**EXERCISE INSTRUCTIONS**. Could you write out every record below exactly, leaving the pictures out?

**RECORDS FOR THE TASK**.
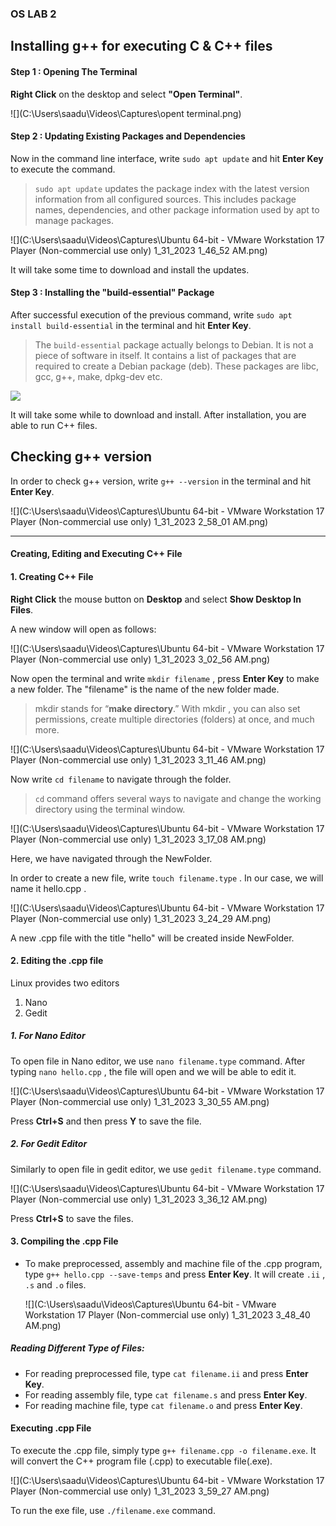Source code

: ### OS LAB  2

## Installing g++ for executing C  & C++ files

#### Step 1 : Opening The Terminal

**Right Click** on the desktop and select **"Open Terminal"**.

![](C:\Users\saadu\Videos\Captures\opent terminal.png)

#### Step 2 : Updating Existing Packages and Dependencies

Now in the command line interface, write `sudo apt update` and hit **Enter Key** to execute the command.

> `sudo apt update` updates the package index with the latest version information from all configured sources. This includes package names, dependencies, and other package information used by apt to manage packages.

![](C:\Users\saadu\Videos\Captures\Ubuntu 64-bit - VMware Workstation 17 Player (Non-commercial use only) 1_31_2023 1_46_52 AM.png)

It will take some time to download and install the updates.

#### Step 3 : Installing the "build-essential" Package

After successful execution of the previous command, write `sudo apt install build-essential` in the terminal and hit **Enter Key**.

> The `build-essential` package actually belongs to Debian. It is not a piece of software in itself. It contains a list of packages that are required to create a Debian package (deb). These packages are libc, gcc, g++, make, dpkg-dev etc. 

![](C:\Users\saadu\Videos\Captures\build-essential.png)

It will take some while to download and install. After installation, you are able to run C++ files.

## Checking g++ version

In order to check g++ version, write `g++ --version` in the terminal and hit **Enter Key**. 

![](C:\Users\saadu\Videos\Captures\Ubuntu 64-bit - VMware Workstation 17 Player (Non-commercial use only) 1_31_2023 2_58_01 AM.png)



------

#### Creating, Editing and Executing C++ File

#### 1. Creating C++ File

**Right Click** the mouse button on **Desktop** and select **Show Desktop In Files**.

A new window will open as follows: 

![](C:\Users\saadu\Videos\Captures\Ubuntu 64-bit - VMware Workstation 17 Player (Non-commercial use only) 1_31_2023 3_02_56 AM.png)

 Now open the terminal and write `mkdir filename` , press **Enter Key** to make a new folder. The "filename" is the name of the new folder made.  

> mkdir stands for “**make directory**.” With mkdir , you can also set permissions, create multiple directories (folders) at once, and much more.

![](C:\Users\saadu\Videos\Captures\Ubuntu 64-bit - VMware Workstation 17 Player (Non-commercial use only) 1_31_2023 3_11_46 AM.png)

Now write `cd filename` to navigate through the folder.

> `cd` command offers several ways to navigate and change the working directory using the terminal window.

![](C:\Users\saadu\Videos\Captures\Ubuntu 64-bit - VMware Workstation 17 Player (Non-commercial use only) 1_31_2023 3_17_08 AM.png)

Here, we have navigated through the NewFolder. 

In order to create a new file, write `touch filename.type` . In our case, we will name it hello.cpp .

![](C:\Users\saadu\Videos\Captures\Ubuntu 64-bit - VMware Workstation 17 Player (Non-commercial use only) 1_31_2023 3_24_29 AM.png) 

A new .cpp file with the title "hello" will be created inside NewFolder.

#### 2. Editing the .cpp file

Linux provides two editors

1. Nano
2. Gedit

##### 1. For Nano Editor

To open file in Nano editor, we use `nano filename.type` command.  After typing `nano hello.cpp` , the file will open and we will be able to edit it.

![](C:\Users\saadu\Videos\Captures\Ubuntu 64-bit - VMware Workstation 17 Player (Non-commercial use only) 1_31_2023 3_30_55 AM.png)

Press **Ctrl+S** and then press **Y** to save the file.

##### 2. For Gedit Editor

Similarly to open file in gedit editor, we use `gedit filename.type` command. 

![](C:\Users\saadu\Videos\Captures\Ubuntu 64-bit - VMware Workstation 17 Player (Non-commercial use only) 1_31_2023 3_36_12 AM.png)

Press **Ctrl+S** to save the files.

#### 3. Compiling the .cpp File

- To make preprocessed, assembly and machine file of the .cpp program, type `g++ hello.cpp --save-temps` and press **Enter Key**. It will create `.ii` , `.s` and `.o` files.

  ![](C:\Users\saadu\Videos\Captures\Ubuntu 64-bit - VMware Workstation 17 Player (Non-commercial use only) 1_31_2023 3_48_40 AM.png)

##### Reading Different Type of Files:

- For reading preprocessed file, type `cat filename.ii` and press **Enter Key**. 
- For reading assembly file, type `cat filename.s` and press **Enter Key**.
- For reading machine file, type `cat filename.o` and press **Enter Key**.

#### Executing .cpp File

To execute the .cpp file, simply type `g++ filename.cpp -o filename.exe`. It will convert the C++ program file (.cpp) to executable file(.exe).

![](C:\Users\saadu\Videos\Captures\Ubuntu 64-bit - VMware Workstation 17 Player (Non-commercial use only) 1_31_2023 3_59_27 AM.png)

To run the exe file, use `./filename.exe` command.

**WRITTEN RESPONSE**.
Source code

: ### OS LAB  2

## Installing g++ for executing C  & C++ files

#### Step 1 : Opening The Terminal

**Right Click** on the desktop and select **"Open Terminal"**.

![](C:\Users\saadu\Videos\Captures\opent terminal.png)

#### Step 2 : Updating Existing Packages and Dependencies

Now in the command line interface, write `sudo apt update` and hit **Enter Key** to execute the command.

> `sudo apt update` updates the package index with the latest version information from all configured sources. This includes package names, dependencies, and other package information used by apt to manage packages.

![](C:\Users\saadu\Videos\Captures\Ubuntu 64-bit - VMware Workstation 17 Player (Non-commercial use only) 1_31_2023 1_46_52 AM.png)

It will take some time to download and install the updates.

#### Step 3 : Installing the "build-essential" Package

After successful execution of the previous command, write `sudo apt install build-essential` in the terminal and hit **Enter Key**.

> The `build-essential` package actually belongs to Debian. It is not a piece of software in itself. It contains a list of packages that are required to create a Debian package (deb). These packages are libc, gcc, g++, make, dpkg-dev etc. 

![](C:\Users\saadu\Videos\Captures\build-essential.png)

It will take some while to download and install. After installation, you are able to run C++ files.

## Checking g++ version

In order to check g++ version, write `g++ --version` in the terminal and hit **Enter Key**. 

![](C:\Users\saadu\Videos\Captures\Ubuntu 64-bit - VMware Workstation 17 Player (Non-commercial use only) 1_31_2023 2_58_01 AM.png)



------

#### Creating, Editing and Executing C++ File

#### 1. Creating C++ File

**Right Click** the mouse button on **Desktop** and select **Show Desktop In Files**.

A new window will open as follows: 

![](C:\Users\saadu\Videos\Captures\Ubuntu 64-bit - VMware Workstation 17 Player (Non-commercial use only) 1_31_2023 3_02_56 AM.png)

 Now open the terminal and write `mkdir filename` , press **Enter Key** to make a new folder. The "filename" is the name of the new folder made.  

> mkdir stands for “**make directory**.” With mkdir , you can also set permissions, create multiple directories (folders) at once, and much more.

![](C:\Users\saadu\Videos\Captures\Ubuntu 64-bit - VMware Workstation 17 Player (Non-commercial use only) 1_31_2023 3_11_46 AM.png)

Now write `cd filename` to navigate through the folder.

> `cd` command offers several ways to navigate and change the working directory using the terminal window.

![](C:\Users\saadu\Videos\Captures\Ubuntu 64-bit - VMware Workstation 17 Player (Non-commercial use only) 1_31_2023 3_17_08 AM.png)

Here, we have navigated through the NewFolder. 

In order to create a new file, write `touch filename.type` . In our case, we will name it hello.cpp .

![](C:\Users\saadu\Videos\Captures\Ubuntu 64-bit - VMware Workstation 17 Player (Non-commercial use only) 1_31_2023 3_24_29 AM.png) 

A new .cpp file with the title "hello" will be created inside NewFolder.

#### 2. Editing the .cpp file

Linux provides two editors

1. Nano
2. Gedit

##### 1. For Nano Editor

To open file in Nano editor, we use `nano filename.type` command.  After typing `nano hello.cpp` , the file will open and we will be able to edit it.

![](C:\Users\saadu\Videos\Captures\Ubuntu 64-bit - VMware Workstation 17 Player (Non-commercial use only) 1_31_2023 3_30_55 AM.png)

Press **Ctrl+S** and then press **Y** to save the file.

##### 2. For Gedit Editor

Similarly to open file in gedit editor, we use `gedit filename.type` command. 

![](C:\Users\saadu\Videos\Captures\Ubuntu 64-bit - VMware Workstation 17 Player (Non-commercial use only) 1_31_2023 3_36_12 AM.png)

Press **Ctrl+S** to save the files.

#### 3. Compiling the .cpp File

- To make preprocessed, assembly and machine file of the .cpp program, type `g++ hello.cpp --save-temps` and press **Enter Key**. It will create `.ii` , `.s` and `.o` files.

  ![](C:\Users\saadu\Videos\Captures\Ubuntu 64-bit - VMware Workstation 17 Player (Non-commercial use only) 1_31_2023 3_48_40 AM.png)

##### Reading Different Type of Files:

- For reading preprocessed file, type `cat filename.ii` and press **Enter Key**. 
- For reading assembly file, type `cat filename.s` and press **Enter Key**.
- For reading machine file, type `cat filename.o` and press **Enter Key**.

#### Executing .cpp File

To execute the .cpp file, simply type `g++ filename.cpp -o filename.exe`. It will convert the C++ program file (.cpp) to executable file(.exe).

![](C:\Users\saadu\Videos\Captures\Ubuntu 64-bit - VMware Workstation 17 Player (Non-commercial use only) 1_31_2023 3_59_27 AM.png)

To run the exe file, use `./filename.exe` command.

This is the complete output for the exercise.